**Work order**
Every line in the records below that holds "diferentes" must be identified and copied.

**Data shown**
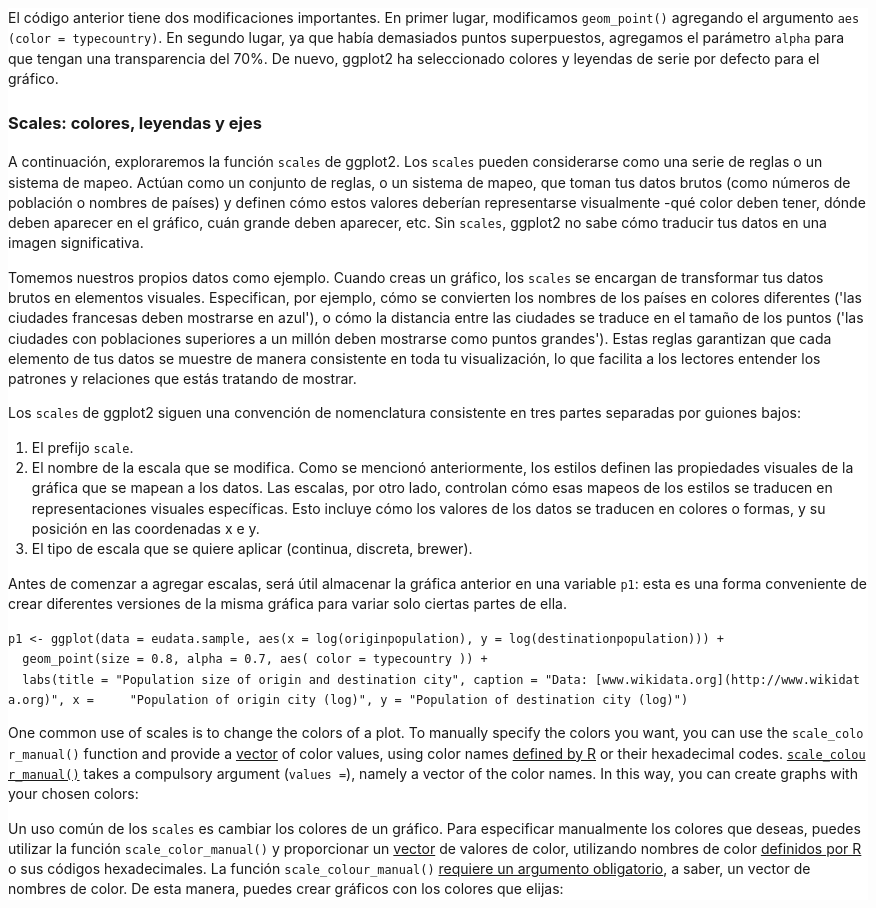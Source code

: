 El código anterior tiene dos modificaciones importantes. En primer lugar, modificamos `geom_point()` agregando el argumento `aes(color = typecountry)`. En segundo lugar, ya que había demasiados puntos superpuestos, agregamos el parámetro `alpha` para que tengan una transparencia del 70%. De nuevo, ggplot2 ha seleccionado colores y leyendas de serie por defecto para el gráfico.

### Scales: colores, leyendas y ejes

A continuación, exploraremos la función `scales` de ggplot2. Los `scales` pueden considerarse como una serie de reglas o un sistema de mapeo. Actúan como un conjunto de reglas, o un sistema de mapeo, que toman tus datos brutos (como números de población o nombres de países) y definen cómo estos valores deberían representarse visualmente -qué color deben tener, dónde deben aparecer en el gráfico, cuán grande deben aparecer, etc. Sin `scales`, ggplot2 no sabe cómo traducir tus datos en una imagen significativa.

Tomemos nuestros propios datos como ejemplo. Cuando creas un gráfico, los `scales` se encargan de transformar tus datos brutos en elementos visuales. Especifican, por ejemplo, cómo se convierten los nombres de los países en colores diferentes ('las ciudades francesas deben mostrarse en azul'), o cómo la distancia entre las ciudades se traduce en el tamaño de los puntos ('las ciudades con poblaciones superiores a un millón deben mostrarse como puntos grandes'). Estas reglas garantizan que cada elemento de tus datos se muestre de manera consistente en toda tu visualización, lo que facilita a los lectores entender los patrones y relaciones que estás tratando de mostrar.

Los `scales` de ggplot2 siguen una convención de nomenclatura consistente en tres partes separadas por guiones bajos:

1. El prefijo `scale`.
2. El nombre de la escala que se modifica. Como se mencionó anteriormente, los estilos definen las propiedades visuales de la gráfica que se mapean a los datos. Las escalas, por otro lado, controlan cómo esas mapeos de los estilos se traducen en representaciones visuales específicas. Esto incluye cómo los valores de los datos se traducen en colores o formas, y su posición en las coordenadas x e y.
3. El tipo de escala que se quiere aplicar (continua, discreta, brewer).

Antes de comenzar a agregar escalas, será útil almacenar la gráfica anterior en una variable `p1`: esta es una forma conveniente de crear diferentes versiones de la misma gráfica para variar solo ciertas partes de ella.

```
p1 <- ggplot(data = eudata.sample, aes(x = log(originpopulation), y = log(destinationpopulation))) +
  geom_point(size = 0.8, alpha = 0.7, aes( color = typecountry )) +
  labs(title = "Population size of origin and destination city", caption = "Data: [www.wikidata.org](http://www.wikidata.org)", x =     "Population of origin city (log)", y = "Population of destination city (log)")
```

One common use of scales is to change the colors of a plot. To manually specify the colors you want, you can use the `scale_color_manual()` function and provide a [vector](https://perma.cc/XV2R-DLSY) of color values, using color names [defined by R](https://perma.cc/TM3F-D8JP) or their hexadecimal codes. [`scale_colour_manual()`](https://perma.cc/T72S-NYXC) takes a compulsory argument (`values =`), namely a vector of the color names. In this way, you can create graphs with your chosen colors:

Un uso común de los `scales` es cambiar los colores de un gráfico. Para especificar manualmente los colores que deseas, puedes utilizar la función `scale_color_manual()` y proporcionar un [vector](https://perma.cc/XV2R-DLSY) de valores de color, utilizando nombres de color [definidos por R](https://perma.cc/TM3F-D8JP) o sus códigos hexadecimales. La función `scale_colour_manual()` [requiere un argumento obligatorio](https://perma.cc/T72S-NYXC), a saber, un vector de nombres de color. De esta manera, puedes crear gráficos con los colores que elijas:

**Your solution**
Tomemos nuestros propios datos como ejemplo. Cuando creas un gráfico, los `scales` se encargan de transformar tus datos brutos en elementos visuales. Especifican, por ejemplo, cómo se convierten los nombres de los países en colores diferentes ('las ciudades francesas deben mostrarse en azul'), o cómo la distancia entre las ciudades se traduce en el tamaño de los puntos ('las ciudades con poblaciones superiores a un millón deben mostrarse como puntos grandes'). Estas reglas garantizan que cada elemento de tus datos se muestre de manera consistente en toda tu visualización, lo que facilita a los lectores entender los patrones y relaciones que estás tratando de mostrar.
Antes de comenzar a agregar escalas, será útil almacenar la gráfica anterior en una variable `p1`: esta es una forma conveniente de crear diferentes versiones de la misma gráfica para variar solo ciertas partes de ella.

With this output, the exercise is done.